What is being asked -
Extract from the listing each line in which the word "potential" appears.

Provided data -

=-=-=-=-=

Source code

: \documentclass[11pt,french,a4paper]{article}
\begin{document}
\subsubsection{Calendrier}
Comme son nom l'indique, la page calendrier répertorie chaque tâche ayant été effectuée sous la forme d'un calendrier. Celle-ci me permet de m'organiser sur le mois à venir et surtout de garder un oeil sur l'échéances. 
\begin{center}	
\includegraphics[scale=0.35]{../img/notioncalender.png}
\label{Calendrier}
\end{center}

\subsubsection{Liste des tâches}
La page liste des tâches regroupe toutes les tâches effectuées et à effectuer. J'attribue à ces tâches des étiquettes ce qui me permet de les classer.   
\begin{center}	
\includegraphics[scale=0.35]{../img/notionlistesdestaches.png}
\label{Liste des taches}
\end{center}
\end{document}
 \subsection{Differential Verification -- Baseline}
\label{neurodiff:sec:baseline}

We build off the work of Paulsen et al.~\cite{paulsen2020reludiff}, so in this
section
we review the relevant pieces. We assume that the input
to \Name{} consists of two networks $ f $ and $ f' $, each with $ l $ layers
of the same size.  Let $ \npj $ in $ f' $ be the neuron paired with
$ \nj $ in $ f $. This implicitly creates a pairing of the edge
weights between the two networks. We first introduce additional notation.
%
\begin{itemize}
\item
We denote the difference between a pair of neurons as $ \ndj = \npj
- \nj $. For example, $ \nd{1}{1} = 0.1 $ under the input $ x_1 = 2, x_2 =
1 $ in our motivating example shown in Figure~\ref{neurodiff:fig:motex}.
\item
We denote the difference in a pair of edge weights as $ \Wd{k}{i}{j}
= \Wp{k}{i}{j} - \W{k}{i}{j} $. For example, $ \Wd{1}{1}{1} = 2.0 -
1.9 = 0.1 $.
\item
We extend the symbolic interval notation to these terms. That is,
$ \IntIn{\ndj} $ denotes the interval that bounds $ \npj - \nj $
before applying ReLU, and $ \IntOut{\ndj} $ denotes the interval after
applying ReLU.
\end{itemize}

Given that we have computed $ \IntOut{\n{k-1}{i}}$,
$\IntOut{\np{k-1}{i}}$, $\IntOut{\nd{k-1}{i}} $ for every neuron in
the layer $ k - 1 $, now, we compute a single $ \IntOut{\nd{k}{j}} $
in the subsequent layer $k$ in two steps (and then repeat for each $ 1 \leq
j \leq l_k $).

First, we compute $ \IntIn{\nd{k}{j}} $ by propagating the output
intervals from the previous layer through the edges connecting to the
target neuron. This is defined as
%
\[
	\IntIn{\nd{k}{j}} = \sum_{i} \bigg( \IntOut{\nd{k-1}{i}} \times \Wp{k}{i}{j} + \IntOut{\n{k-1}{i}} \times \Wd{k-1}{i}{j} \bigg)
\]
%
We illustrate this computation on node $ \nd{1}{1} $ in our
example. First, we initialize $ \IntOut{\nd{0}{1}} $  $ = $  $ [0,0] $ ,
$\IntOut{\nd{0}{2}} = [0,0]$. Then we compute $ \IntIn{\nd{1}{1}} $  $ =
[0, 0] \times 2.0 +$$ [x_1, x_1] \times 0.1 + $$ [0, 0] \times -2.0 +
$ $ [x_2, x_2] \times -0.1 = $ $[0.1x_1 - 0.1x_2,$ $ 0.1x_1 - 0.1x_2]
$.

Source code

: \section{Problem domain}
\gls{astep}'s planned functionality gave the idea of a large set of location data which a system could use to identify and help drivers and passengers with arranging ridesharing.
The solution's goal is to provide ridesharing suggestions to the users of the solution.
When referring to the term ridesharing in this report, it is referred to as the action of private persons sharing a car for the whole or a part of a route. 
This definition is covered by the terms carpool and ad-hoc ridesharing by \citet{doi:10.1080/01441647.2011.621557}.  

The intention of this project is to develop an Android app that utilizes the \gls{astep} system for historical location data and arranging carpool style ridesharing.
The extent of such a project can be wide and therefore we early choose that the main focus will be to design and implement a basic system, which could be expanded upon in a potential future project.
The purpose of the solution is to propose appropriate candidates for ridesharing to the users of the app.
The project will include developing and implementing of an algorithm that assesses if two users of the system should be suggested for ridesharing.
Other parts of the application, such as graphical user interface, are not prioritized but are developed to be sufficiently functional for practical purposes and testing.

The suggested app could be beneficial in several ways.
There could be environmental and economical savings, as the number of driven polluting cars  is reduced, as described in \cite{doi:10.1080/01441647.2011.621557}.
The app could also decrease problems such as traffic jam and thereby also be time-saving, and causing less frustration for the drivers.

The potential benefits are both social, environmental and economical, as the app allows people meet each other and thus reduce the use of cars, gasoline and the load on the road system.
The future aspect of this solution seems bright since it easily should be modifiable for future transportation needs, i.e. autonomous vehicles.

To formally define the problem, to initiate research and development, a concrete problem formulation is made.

=-=-=-=-=

Answer section -
The extent of such a project can be wide and therefore we early choose that the main focus will be to design and implement a basic system, which could be expanded upon in a potential future project.
The potential benefits are both social, environmental and economical, as the app allows people meet each other and thus reduce the use of cars, gasoline and the load on the road system.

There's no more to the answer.